Tra le Regioni l’incremento di casi maggiore è sempre in Lombardia, dove però si è passati dagli oltre 5mila di ieri ai 4.615 di oggi. 119 le vittime. Seguono a stretto giro il Veneto, con 3.498 contagi, la Campania (+2.729) e Piemonte ed Emilia Romagna, entrambe a circa 2.100 casi in un giorno. Restano sopra quota mille Puglia, Sicilia, Toscana e Friuli Venezia Giulia (+1.432), mentre la Liguria si ferma a +454. Numeri simili per Marche, provincia di Bolzano e Calabria. In Abruzzo sono stati accertati 532 nuovi casi, 348 in Umbria, 311 in Sardegna. La provincia di Trento e la Basilicata sono entrambe appaiate intorno a quota 210. Altri 148 contagi in Molise, mentre l’unica Regione a doppia cifra è la Valle D’Aosta (+72).

Per capire l’andamento della pandemia bisogna però guardare ai dati su base settimanale. Da lunedì a oggi sono stati accertati complessivamente 155.693 contagi, mentre nello stesso periodo della scorsa settimana erano 202.012. Una decisa frenata, specie se si pensa che due settimane fa il totale ammontava a 209.465, con uno scarto di soli 8mila casi rispetto a 7 giorni fa. Si confermano i segnali di miglioramento che hanno spinto il governo ad allentare le misure in zone rosse come la Lombardia, il Piemonte e la Calabria, ma con un numero di casi settimanale che resta sopra quota 100mila – avvertono gli esperti – non si deve abbassare la guardia. È per questo che il presidente dell’Iss Silvio Brusaferro ha ribadito che ora è il tempo di “abbassare la curva”. Con questi numeri, ha aggiunto è difficile pensare per Natale a “qualsiasi tipo di spostamento di massa, aggregazioni e raduni in particolare di persone che provengono da quadri epidemiologici diversi”.

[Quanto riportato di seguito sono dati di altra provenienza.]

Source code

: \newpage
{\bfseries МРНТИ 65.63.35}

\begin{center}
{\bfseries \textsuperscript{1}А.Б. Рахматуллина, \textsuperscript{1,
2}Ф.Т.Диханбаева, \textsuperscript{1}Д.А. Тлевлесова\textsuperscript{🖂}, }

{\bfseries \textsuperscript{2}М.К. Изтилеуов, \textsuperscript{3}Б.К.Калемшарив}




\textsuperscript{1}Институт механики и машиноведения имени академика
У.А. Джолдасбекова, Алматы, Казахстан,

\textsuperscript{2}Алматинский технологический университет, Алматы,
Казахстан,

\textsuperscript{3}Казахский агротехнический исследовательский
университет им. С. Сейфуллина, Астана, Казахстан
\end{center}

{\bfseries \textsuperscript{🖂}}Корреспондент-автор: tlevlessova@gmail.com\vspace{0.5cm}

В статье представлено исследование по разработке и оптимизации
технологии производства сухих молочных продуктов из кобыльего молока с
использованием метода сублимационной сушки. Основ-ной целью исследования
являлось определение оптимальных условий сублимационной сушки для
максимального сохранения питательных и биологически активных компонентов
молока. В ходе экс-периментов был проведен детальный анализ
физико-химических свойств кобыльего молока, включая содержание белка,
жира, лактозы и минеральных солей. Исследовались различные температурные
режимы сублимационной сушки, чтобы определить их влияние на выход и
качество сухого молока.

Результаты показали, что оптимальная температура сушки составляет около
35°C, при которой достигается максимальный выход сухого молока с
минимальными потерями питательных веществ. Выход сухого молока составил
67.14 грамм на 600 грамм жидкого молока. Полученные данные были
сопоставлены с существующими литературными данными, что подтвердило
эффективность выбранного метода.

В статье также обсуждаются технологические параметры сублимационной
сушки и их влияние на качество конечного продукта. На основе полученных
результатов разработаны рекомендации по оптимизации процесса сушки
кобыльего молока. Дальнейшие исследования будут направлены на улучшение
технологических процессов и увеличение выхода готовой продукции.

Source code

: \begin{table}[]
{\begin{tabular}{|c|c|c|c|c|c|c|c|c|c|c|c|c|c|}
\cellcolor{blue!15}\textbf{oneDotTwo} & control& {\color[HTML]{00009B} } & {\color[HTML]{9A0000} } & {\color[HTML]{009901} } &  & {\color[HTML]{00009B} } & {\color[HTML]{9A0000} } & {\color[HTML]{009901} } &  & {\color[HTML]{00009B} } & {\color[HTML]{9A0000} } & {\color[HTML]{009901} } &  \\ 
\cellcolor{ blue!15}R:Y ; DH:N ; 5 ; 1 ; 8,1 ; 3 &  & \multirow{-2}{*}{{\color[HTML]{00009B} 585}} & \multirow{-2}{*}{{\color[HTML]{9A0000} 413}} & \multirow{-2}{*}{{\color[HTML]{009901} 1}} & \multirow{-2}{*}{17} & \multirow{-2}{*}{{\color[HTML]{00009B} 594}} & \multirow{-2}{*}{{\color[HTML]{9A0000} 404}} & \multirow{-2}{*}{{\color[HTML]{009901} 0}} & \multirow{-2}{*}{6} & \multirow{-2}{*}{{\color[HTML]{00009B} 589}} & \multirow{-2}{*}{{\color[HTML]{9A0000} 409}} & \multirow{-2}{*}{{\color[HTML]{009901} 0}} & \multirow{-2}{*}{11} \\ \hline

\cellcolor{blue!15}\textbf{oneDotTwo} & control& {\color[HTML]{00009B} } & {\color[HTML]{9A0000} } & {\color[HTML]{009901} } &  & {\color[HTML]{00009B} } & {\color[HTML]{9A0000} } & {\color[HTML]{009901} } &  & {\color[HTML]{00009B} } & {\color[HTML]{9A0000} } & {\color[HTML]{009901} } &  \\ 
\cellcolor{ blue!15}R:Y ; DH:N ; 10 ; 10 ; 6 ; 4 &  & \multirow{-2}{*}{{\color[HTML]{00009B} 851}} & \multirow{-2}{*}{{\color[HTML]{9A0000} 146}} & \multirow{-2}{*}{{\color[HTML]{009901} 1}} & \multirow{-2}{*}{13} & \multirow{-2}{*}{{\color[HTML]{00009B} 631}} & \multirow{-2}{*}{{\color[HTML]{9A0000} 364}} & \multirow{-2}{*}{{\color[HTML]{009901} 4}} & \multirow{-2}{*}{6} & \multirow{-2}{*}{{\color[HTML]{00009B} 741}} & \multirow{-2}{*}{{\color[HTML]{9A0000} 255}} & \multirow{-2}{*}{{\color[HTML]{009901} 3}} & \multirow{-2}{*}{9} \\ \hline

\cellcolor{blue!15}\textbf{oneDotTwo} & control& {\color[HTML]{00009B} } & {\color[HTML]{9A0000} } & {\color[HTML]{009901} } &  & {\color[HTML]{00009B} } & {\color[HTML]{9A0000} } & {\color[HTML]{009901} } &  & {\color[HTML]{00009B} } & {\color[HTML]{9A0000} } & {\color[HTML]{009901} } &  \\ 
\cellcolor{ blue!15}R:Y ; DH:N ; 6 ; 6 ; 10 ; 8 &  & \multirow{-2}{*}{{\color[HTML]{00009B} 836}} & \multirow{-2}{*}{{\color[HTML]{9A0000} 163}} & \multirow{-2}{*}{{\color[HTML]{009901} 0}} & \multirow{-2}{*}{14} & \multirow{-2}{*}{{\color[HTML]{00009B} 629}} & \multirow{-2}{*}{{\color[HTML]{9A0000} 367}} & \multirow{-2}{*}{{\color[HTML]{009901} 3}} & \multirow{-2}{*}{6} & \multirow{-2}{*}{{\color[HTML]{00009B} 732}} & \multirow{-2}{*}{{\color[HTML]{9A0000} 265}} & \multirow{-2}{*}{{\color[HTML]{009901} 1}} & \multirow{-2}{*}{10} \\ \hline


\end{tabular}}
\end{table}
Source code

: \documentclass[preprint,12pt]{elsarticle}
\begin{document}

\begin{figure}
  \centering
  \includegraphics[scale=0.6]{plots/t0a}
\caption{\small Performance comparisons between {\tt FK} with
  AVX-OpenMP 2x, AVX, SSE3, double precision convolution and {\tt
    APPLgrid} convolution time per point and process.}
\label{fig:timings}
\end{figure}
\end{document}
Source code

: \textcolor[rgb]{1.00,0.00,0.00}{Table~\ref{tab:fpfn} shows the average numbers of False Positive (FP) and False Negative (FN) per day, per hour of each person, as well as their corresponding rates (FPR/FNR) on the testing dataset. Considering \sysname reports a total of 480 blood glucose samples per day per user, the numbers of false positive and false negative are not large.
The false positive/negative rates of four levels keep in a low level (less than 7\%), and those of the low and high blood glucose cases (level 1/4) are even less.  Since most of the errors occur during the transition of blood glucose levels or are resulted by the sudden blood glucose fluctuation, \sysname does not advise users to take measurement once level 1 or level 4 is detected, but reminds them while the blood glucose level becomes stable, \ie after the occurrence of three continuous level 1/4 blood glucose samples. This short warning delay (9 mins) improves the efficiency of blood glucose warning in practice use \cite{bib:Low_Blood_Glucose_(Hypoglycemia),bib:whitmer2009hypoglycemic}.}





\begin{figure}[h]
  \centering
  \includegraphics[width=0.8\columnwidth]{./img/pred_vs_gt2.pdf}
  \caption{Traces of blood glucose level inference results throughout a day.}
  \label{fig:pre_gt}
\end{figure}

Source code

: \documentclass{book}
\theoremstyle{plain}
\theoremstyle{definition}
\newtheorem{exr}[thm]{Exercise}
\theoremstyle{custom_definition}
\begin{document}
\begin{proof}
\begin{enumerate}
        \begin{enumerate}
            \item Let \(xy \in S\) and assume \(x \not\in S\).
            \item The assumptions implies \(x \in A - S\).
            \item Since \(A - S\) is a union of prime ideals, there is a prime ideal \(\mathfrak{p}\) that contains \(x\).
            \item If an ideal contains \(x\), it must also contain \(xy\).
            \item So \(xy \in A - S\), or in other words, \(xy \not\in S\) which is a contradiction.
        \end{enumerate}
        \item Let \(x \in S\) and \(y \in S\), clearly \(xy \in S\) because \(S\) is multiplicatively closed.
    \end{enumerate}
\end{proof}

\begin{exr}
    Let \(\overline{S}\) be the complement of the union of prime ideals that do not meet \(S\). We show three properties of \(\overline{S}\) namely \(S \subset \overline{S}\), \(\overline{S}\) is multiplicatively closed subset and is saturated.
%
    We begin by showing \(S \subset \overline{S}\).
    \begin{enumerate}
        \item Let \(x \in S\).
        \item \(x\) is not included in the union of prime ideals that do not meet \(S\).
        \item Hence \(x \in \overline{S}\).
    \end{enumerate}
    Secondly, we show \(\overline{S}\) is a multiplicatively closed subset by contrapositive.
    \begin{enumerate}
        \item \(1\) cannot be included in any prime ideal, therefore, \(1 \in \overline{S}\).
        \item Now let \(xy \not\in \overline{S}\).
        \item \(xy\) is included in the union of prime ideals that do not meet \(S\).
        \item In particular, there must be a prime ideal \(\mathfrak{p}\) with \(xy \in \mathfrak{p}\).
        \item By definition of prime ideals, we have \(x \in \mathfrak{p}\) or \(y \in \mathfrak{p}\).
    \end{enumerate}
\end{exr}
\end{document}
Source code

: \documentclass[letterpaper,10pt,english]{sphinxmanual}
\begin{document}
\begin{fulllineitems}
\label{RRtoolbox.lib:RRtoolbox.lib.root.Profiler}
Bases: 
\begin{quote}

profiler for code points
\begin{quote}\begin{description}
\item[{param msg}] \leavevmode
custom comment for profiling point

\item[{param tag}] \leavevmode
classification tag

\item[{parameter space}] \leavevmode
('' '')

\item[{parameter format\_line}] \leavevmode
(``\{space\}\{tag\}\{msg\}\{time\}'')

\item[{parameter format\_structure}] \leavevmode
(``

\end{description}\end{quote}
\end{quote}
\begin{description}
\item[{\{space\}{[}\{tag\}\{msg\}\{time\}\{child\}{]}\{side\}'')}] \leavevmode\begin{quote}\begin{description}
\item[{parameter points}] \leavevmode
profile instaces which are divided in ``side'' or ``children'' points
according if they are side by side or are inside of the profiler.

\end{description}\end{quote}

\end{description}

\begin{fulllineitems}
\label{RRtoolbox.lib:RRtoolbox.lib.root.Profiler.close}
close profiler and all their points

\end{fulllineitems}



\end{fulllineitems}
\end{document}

Complessivamente, dall’inizio della pandemia a oggi i casi di coronavirus accertati nel Paese sono 1.564.532, i decessi 54.363. Con altri 24mila pazienti guariti o dimessi dall’ospedale, il totale arriva a 720.861. Sono 789.308, invece, le persone attualmente positive. Di queste, 752.247 sono in isolamento domiciliare, mentre quasi 40mila si trovano in ospedale. I pazienti in area medica sono complessivamente 33.299, di cui 7.616 solo in Lombardia e 4.781 in Piemonte. 3.762 i cittadini ricoverati in terapia intensiva: quasi mille in Lombardia, oltre 300 in Piemonte, Veneto e Lazio.